*TASK OBJECTIVE:* Every record that follows should be copied exactly. No picture belongs in the copy.

*RECORDS FOR THE TASK:*
»»
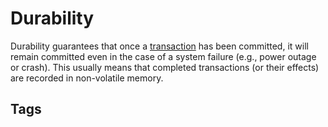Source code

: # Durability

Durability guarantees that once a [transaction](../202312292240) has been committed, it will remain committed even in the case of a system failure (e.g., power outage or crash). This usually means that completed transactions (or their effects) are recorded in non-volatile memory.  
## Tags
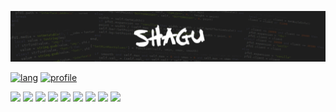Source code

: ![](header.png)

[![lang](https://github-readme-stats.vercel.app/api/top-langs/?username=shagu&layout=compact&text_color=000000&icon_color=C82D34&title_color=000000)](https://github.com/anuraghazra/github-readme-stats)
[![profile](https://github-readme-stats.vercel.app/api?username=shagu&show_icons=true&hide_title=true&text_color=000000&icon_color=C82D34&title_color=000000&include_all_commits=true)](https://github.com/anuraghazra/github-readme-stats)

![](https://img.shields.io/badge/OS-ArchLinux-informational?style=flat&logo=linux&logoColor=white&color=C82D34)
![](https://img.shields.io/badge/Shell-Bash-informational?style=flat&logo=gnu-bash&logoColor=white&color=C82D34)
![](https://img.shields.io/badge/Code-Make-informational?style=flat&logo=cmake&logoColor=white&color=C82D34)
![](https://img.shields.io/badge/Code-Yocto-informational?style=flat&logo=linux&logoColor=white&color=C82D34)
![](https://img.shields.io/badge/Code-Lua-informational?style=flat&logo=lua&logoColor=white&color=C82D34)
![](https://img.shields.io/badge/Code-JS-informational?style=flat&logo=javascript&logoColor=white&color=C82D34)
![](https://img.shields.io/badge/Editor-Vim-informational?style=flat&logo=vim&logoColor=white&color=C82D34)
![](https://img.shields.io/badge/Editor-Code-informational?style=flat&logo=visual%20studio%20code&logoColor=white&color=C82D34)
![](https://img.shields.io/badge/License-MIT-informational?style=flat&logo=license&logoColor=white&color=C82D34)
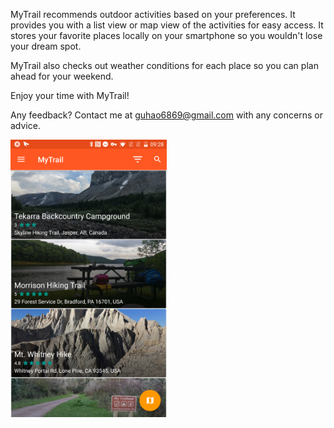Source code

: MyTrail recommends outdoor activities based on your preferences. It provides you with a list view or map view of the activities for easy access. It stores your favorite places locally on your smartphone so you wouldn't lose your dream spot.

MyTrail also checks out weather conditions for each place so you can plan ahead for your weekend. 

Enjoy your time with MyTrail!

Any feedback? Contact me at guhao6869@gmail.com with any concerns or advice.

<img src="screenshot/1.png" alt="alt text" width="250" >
««
*RESPONSE TO THE TASK:*
Source code

: # Durability

Durability guarantees that once a [transaction](../202312292240) has been committed, it will remain committed even in the case of a system failure (e.g., power outage or crash). This usually means that completed transactions (or their effects) are recorded in non-volatile memory.  
## Tags
Source code

: ![](header.png)

[![lang](https://github-readme-stats.vercel.app/api/top-langs/?username=shagu&layout=compact&text_color=000000&icon_color=C82D34&title_color=000000)](https://github.com/anuraghazra/github-readme-stats)
[![profile](https://github-readme-stats.vercel.app/api?username=shagu&show_icons=true&hide_title=true&text_color=000000&icon_color=C82D34&title_color=000000&include_all_commits=true)](https://github.com/anuraghazra/github-readme-stats)

![](https://img.shields.io/badge/OS-ArchLinux-informational?style=flat&logo=linux&logoColor=white&color=C82D34)
![](https://img.shields.io/badge/Shell-Bash-informational?style=flat&logo=gnu-bash&logoColor=white&color=C82D34)
![](https://img.shields.io/badge/Code-Make-informational?style=flat&logo=cmake&logoColor=white&color=C82D34)
![](https://img.shields.io/badge/Code-Yocto-informational?style=flat&logo=linux&logoColor=white&color=C82D34)
![](https://img.shields.io/badge/Code-Lua-informational?style=flat&logo=lua&logoColor=white&color=C82D34)
![](https://img.shields.io/badge/Code-JS-informational?style=flat&logo=javascript&logoColor=white&color=C82D34)
![](https://img.shields.io/badge/Editor-Vim-informational?style=flat&logo=vim&logoColor=white&color=C82D34)
![](https://img.shields.io/badge/Editor-Code-informational?style=flat&logo=visual%20studio%20code&logoColor=white&color=C82D34)
![](https://img.shields.io/badge/License-MIT-informational?style=flat&logo=license&logoColor=white&color=C82D34)
Source code

: MyTrail recommends outdoor activities based on your preferences. It provides you with a list view or map view of the activities for easy access. It stores your favorite places locally on your smartphone so you wouldn't lose your dream spot.

MyTrail also checks out weather conditions for each place so you can plan ahead for your weekend. 

Enjoy your time with MyTrail!

Any feedback? Contact me at guhao6869@gmail.com with any concerns or advice.

<img src="screenshot/1.png" alt="alt text" width="250" >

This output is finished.